The "Ellen T. Robinson" had probably just arrived in San Francisco. Upon re-reading Nathan's note, Reba concluded that he had not yet offered his services officially to his country. It would be in the navy, of course, that he, a sailor, would enlist. It occurred to her that if she didn't write immediately some great monster of the ocean might carry Nathan out of her reach completely. She mustn't lose even a day! Already it might be too late. Every moment was precious. She glanced at the clock.

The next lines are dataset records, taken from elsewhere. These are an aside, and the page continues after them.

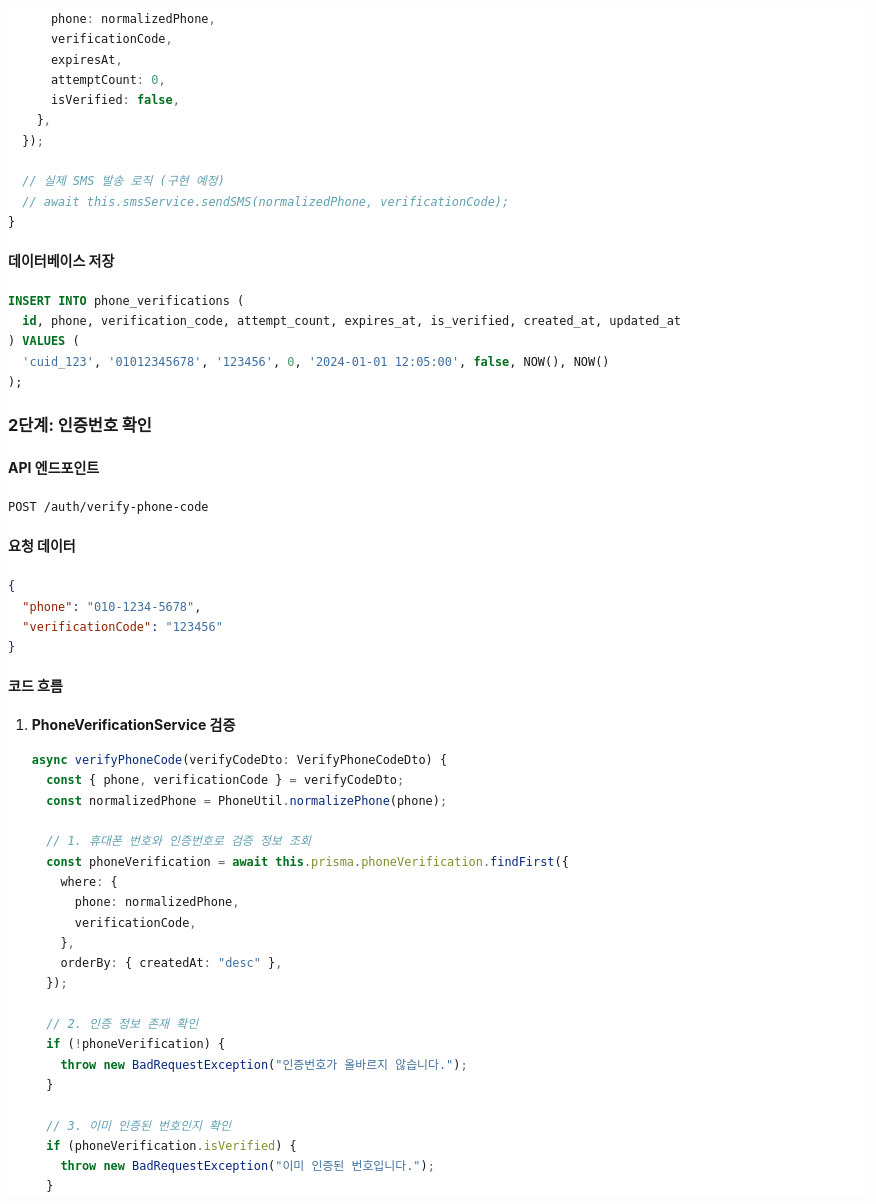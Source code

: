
   ```typescript
         phone: normalizedPhone,
         verificationCode,
         expiresAt,
         attemptCount: 0,
         isVerified: false,
       },
     });

     // 실제 SMS 발송 로직 (구현 예정)
     // await this.smsService.sendSMS(normalizedPhone, verificationCode);
   }
   ```

#### 데이터베이스 저장

```sql
INSERT INTO phone_verifications (
  id, phone, verification_code, attempt_count, expires_at, is_verified, created_at, updated_at
) VALUES (
  'cuid_123', '01012345678', '123456', 0, '2024-01-01 12:05:00', false, NOW(), NOW()
);
```

### 2단계: 인증번호 확인

#### API 엔드포인트

```
POST /auth/verify-phone-code
```

#### 요청 데이터

```json
{
  "phone": "010-1234-5678",
  "verificationCode": "123456"
}
```

#### 코드 흐름

1. **PhoneVerificationService 검증**

   ```typescript
   async verifyPhoneCode(verifyCodeDto: VerifyPhoneCodeDto) {
     const { phone, verificationCode } = verifyCodeDto;
     const normalizedPhone = PhoneUtil.normalizePhone(phone);

     // 1. 휴대폰 번호와 인증번호로 검증 정보 조회
     const phoneVerification = await this.prisma.phoneVerification.findFirst({
       where: {
         phone: normalizedPhone,
         verificationCode,
       },
       orderBy: { createdAt: "desc" },
     });

     // 2. 인증 정보 존재 확인
     if (!phoneVerification) {
       throw new BadRequestException("인증번호가 올바르지 않습니다.");
     }

     // 3. 이미 인증된 번호인지 확인
     if (phoneVerification.isVerified) {
       throw new BadRequestException("이미 인증된 번호입니다.");
     }
   ```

The eight-thirty train connected with the western mail-train. Twenty-four whole hours would be saved if she could get a letter onto that. It was eight-fifteen now. She reached for a piece of paper.

Dear Nathan:
Your package has just come. You didn't understand that letter of mine. You didn't understand it at all. I don't want to be free of my marriage promises. I don't want to mean less to you. I want to mean more. Truly I do. Please come and give me a chance to mean more. You can enlist afterward. I won't stop you, but come first, please.

Good-by,

Rebecca.

She read it through. It wasn't insistent enough—not half. It might not bring him, and if it didn't—if it didn't she could never wipe her slate clean.

She glanced up again at the clock, then bent impulsively.

"P.S.: Please come. Please come. Please come," she wrote three times over, as a child with a limited vocabulary makes rows of stars and circles.